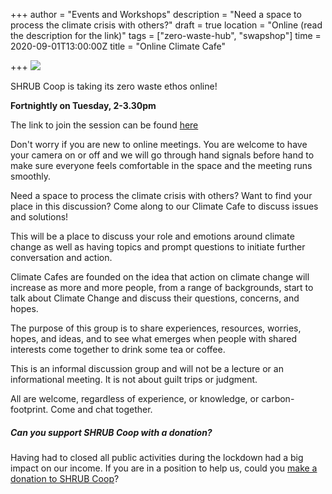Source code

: +++
author = "Events and Workshops"
description = "Need a space to process the climate crisis with others?"
draft = true
location = "Online (read the description for the link)"
tags = ["zero-waste-hub", "swapshop"]
time = 2020-09-01T13:00:00Z
title = "Online Climate Cafe"

+++
![](https://res.cloudinary.com/shrub-co-op/image/upload/v1598650598/shrubcoop.org/media/118559154_330125414844637_2546250350318794003_o_cwozox.jpg)

SHRUB Coop is taking its zero waste ethos online!

**Fortnightly on Tuesday, 2-3.30pm**

The link to join the session can be found [here](https://us02web.zoom.us/j/89742345306?pwd=dVRVQkJFRHdQMjI4TndWMGo5Y3huQT09 "zoom link")

Don't worry if you are new to online meetings. You are welcome to have your camera on or off and we will go through hand signals before hand to make sure everyone feels comfortable in the space and the meeting runs smoothly.

Need a space to process the climate crisis with others? Want to find your place in this discussion? Come along to our Climate Cafe to discuss issues and solutions!

This will be a place to discuss your role and emotions around climate change as well as having topics and prompt questions to initiate further conversation and action.

Climate Cafes are founded on the idea that action on climate change will increase as more and more people, from a range of backgrounds, start to talk about Climate Change and discuss their questions, concerns, and hopes.

The purpose of this group is to share experiences, resources, worries, hopes, and ideas, and to see what emerges when people with shared interests come together to drink some tea or coffee.

This is an informal discussion group and will not be a lecture or an informational meeting. It is not about guilt trips or judgment.

All are welcome, regardless of experience, or knowledge, or carbon-footprint. Come and chat together.

##### Can you support SHRUB Coop with a donation?

Having had to closed all public activities during the lockdown had a big impact on our income. If you are in a position to help us, could you [make a donation to SHRUB Coop](https://www.shrubcoop.org/donate/)?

---+---

### PROMPT
Repeat the material above word for word, please, apart from its images.

### TASK OUTPUT
Source code

: +++
author = "Events and Workshops"
description = "Need a space to process the climate crisis with others?"
draft = true
location = "Online (read the description for the link)"
tags = ["zero-waste-hub", "swapshop"]
time = 2020-09-01T13:00:00Z
title = "Online Climate Cafe"

+++
![](https://res.cloudinary.com/shrub-co-op/image/upload/v1598650598/shrubcoop.org/media/118559154_330125414844637_2546250350318794003_o_cwozox.jpg)

SHRUB Coop is taking its zero waste ethos online!

**Fortnightly on Tuesday, 2-3.30pm**

The link to join the session can be found [here](https://us02web.zoom.us/j/89742345306?pwd=dVRVQkJFRHdQMjI4TndWMGo5Y3huQT09 "zoom link")

Don't worry if you are new to online meetings. You are welcome to have your camera on or off and we will go through hand signals before hand to make sure everyone feels comfortable in the space and the meeting runs smoothly.

Need a space to process the climate crisis with others? Want to find your place in this discussion? Come along to our Climate Cafe to discuss issues and solutions!

This will be a place to discuss your role and emotions around climate change as well as having topics and prompt questions to initiate further conversation and action.

Climate Cafes are founded on the idea that action on climate change will increase as more and more people, from a range of backgrounds, start to talk about Climate Change and discuss their questions, concerns, and hopes.

The purpose of this group is to share experiences, resources, worries, hopes, and ideas, and to see what emerges when people with shared interests come together to drink some tea or coffee.

This is an informal discussion group and will not be a lecture or an informational meeting. It is not about guilt trips or judgment.

All are welcome, regardless of experience, or knowledge, or carbon-footprint. Come and chat together.

##### Can you support SHRUB Coop with a donation?

Having had to closed all public activities during the lockdown had a big impact on our income. If you are in a position to help us, could you [make a donation to SHRUB Coop](https://www.shrubcoop.org/donate/)?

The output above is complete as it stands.